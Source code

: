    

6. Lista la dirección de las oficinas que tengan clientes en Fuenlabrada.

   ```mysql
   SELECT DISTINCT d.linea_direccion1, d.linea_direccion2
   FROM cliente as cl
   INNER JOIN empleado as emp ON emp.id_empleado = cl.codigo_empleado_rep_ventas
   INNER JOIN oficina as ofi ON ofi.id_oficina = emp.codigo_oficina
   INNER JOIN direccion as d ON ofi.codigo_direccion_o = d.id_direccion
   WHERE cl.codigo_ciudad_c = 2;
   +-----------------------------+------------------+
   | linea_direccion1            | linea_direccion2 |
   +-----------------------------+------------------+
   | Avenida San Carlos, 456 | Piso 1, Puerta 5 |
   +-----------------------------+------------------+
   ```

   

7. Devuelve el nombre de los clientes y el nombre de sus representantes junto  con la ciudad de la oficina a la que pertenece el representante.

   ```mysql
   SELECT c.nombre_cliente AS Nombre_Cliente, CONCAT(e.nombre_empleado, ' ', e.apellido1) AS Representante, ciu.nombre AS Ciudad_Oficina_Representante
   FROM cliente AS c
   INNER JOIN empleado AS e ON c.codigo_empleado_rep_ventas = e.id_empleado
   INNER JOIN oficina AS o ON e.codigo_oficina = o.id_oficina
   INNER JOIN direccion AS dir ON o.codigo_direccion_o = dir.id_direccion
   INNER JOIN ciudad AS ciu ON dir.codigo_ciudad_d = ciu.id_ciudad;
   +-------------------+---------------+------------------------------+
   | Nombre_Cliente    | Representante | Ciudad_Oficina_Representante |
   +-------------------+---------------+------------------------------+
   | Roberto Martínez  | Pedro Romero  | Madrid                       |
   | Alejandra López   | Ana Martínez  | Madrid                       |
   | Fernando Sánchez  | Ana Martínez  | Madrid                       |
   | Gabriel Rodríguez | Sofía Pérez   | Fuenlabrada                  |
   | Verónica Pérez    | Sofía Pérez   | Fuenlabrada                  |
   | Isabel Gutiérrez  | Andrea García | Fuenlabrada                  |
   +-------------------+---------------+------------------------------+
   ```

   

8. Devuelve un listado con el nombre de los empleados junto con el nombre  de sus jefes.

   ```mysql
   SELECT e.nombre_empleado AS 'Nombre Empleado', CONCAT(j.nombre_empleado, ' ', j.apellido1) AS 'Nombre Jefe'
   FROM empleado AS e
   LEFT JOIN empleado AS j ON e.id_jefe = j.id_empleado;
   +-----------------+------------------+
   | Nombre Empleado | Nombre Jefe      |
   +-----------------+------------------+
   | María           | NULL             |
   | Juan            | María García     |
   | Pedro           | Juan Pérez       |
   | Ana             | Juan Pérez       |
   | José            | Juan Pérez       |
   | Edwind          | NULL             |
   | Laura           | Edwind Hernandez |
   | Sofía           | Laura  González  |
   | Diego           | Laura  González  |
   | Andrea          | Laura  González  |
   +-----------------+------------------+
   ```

**********

* _What this task involves_:
In the lines above, find each one with "JOIN" and list it.

* _Answer to the problem_:
   INNER JOIN empleado as emp ON emp.id_empleado = cl.codigo_empleado_rep_ventas
   INNER JOIN oficina as ofi ON ofi.id_oficina = emp.codigo_oficina
   INNER JOIN direccion as d ON ofi.codigo_direccion_o = d.id_direccion
   INNER JOIN empleado AS e ON c.codigo_empleado_rep_ventas = e.id_empleado
   INNER JOIN oficina AS o ON e.codigo_oficina = o.id_oficina
   INNER JOIN direccion AS dir ON o.codigo_direccion_o = dir.id_direccion
   INNER JOIN ciudad AS ciu ON dir.codigo_ciudad_d = ciu.id_ciudad;
   LEFT JOIN empleado AS j ON e.id_jefe = j.id_empleado;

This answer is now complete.